Putting together the guest list proved easier than I anticipated; all of the guests from round one whose schedules allowed agreed to come back, God bless ‘em. I filled in the time slots with as random a mix of people as I could muster: Bible scholars, Lutheran pastors, a couple of Jews, a gay Episcopal priest, a lesbian Unitarian, a stand-up comic turned Methodist minister, my non-Christian ex-boyfriend, my evangelical parents, my old preaching professor, my eight-year-old daughter, and three people I had never met until they came to my house to watch some televangelism. Twenty-nine people in all. These are simply people in my life and do not even vaguely represent America, Christianity in general, the TBN audience, the Denver populace, or any other desirable cross-section.

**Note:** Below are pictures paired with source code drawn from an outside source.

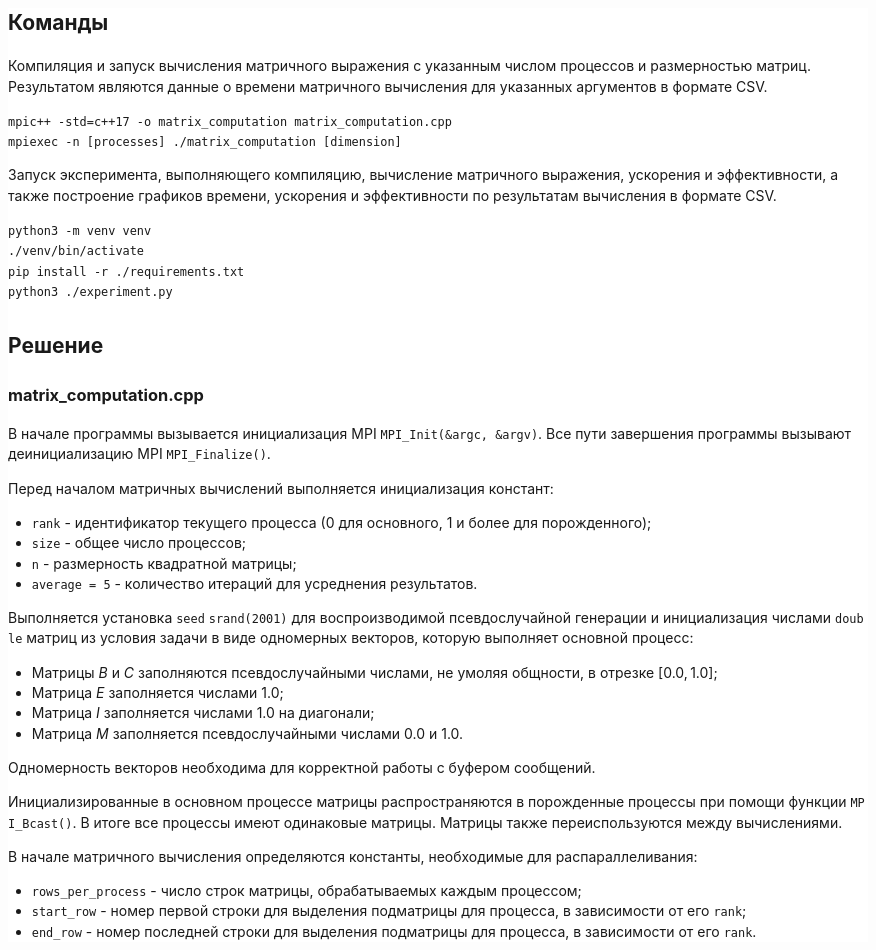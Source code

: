 ## Команды

Компиляция и запуск вычисления матричного выражения с указанным числом процессов и размерностью матриц. Результатом являются данные о времени матричного вычисления для указанных аргументов в формате CSV.

```
mpic++ -std=c++17 -o matrix_computation matrix_computation.cpp 
mpiexec -n [processes] ./matrix_computation [dimension]
```

Запуск эксперимента, выполняющего компиляцию, вычисление матричного выражения, ускорения и эффективности, а также построение графиков времени, ускорения и эффективности по результатам вычисления в формате CSV.

```
python3 -m venv venv
./venv/bin/activate
pip install -r ./requirements.txt
python3 ./experiment.py
```

## Решение

### matrix_computation.cpp

В начале программы вызывается инициализация MPI `MPI_Init(&argc, &argv)`. Все пути завершения программы вызывают деинициализацию MPI `MPI_Finalize()`.

Перед началом матричных вычислений выполняется инициализация констант:
- `rank` - идентификатор текущего процесса ($0$ для основного, $1$ и более для порожденного);
- `size` - общее число процессов;
- `n` - размерность квадратной матрицы;
- `average = 5` - количество итераций для усреднения результатов.

Выполняется установка `seed` `srand(2001)` для воспроизводимой псевдослучайной генерации и инициализация числами `double` матриц из условия задачи в виде одномерных векторов, которую выполняет основной процесс:
- Матрицы $B$ и $C$ заполняются псевдослучайными числами, не умоляя общности, в отрезке $[0.0, 1.0]$;
- Матрица $E$ заполняется числами $1.0$;
- Матрица $I$ заполняется числами $1.0$ на диагонали;
- Матрица $M$ заполняется псевдослучайными числами $0.0$ и $1.0$.

Одномерность векторов необходима для корректной работы с буфером сообщений.

Инициализированные в основном процессе матрицы распространяются в порожденные процессы при помощи функции `MPI_Bcast()`. В итоге все процессы имеют одинаковые матрицы. Матрицы также переиспользуются между вычислениями.

В начале матричного вычисления определяются константы, необходимые для распараллеливания:
- `rows_per_process` - число строк матрицы, обрабатываемых каждым процессом;
- `start_row` - номер первой строки для выделения подматрицы для процесса, в зависимости от его `rank`; 
- `end_row` - номер последней строки для выделения подматрицы для процесса, в зависимости от его `rank`.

They are just my friends (well, except those three I’d never met before, but they’re friends now).
♦♦♦
The night before I try to think of all the details. I stock the house with snacks and beer, set up the DVR to record for twenty-four hours, talk my parents into providing a back-up recording, set my alarm, set up my computer and microphone, place the guest list next to the computer, recheck that I set my alarm, and then pray. Now all I need is a decent night’s sleep.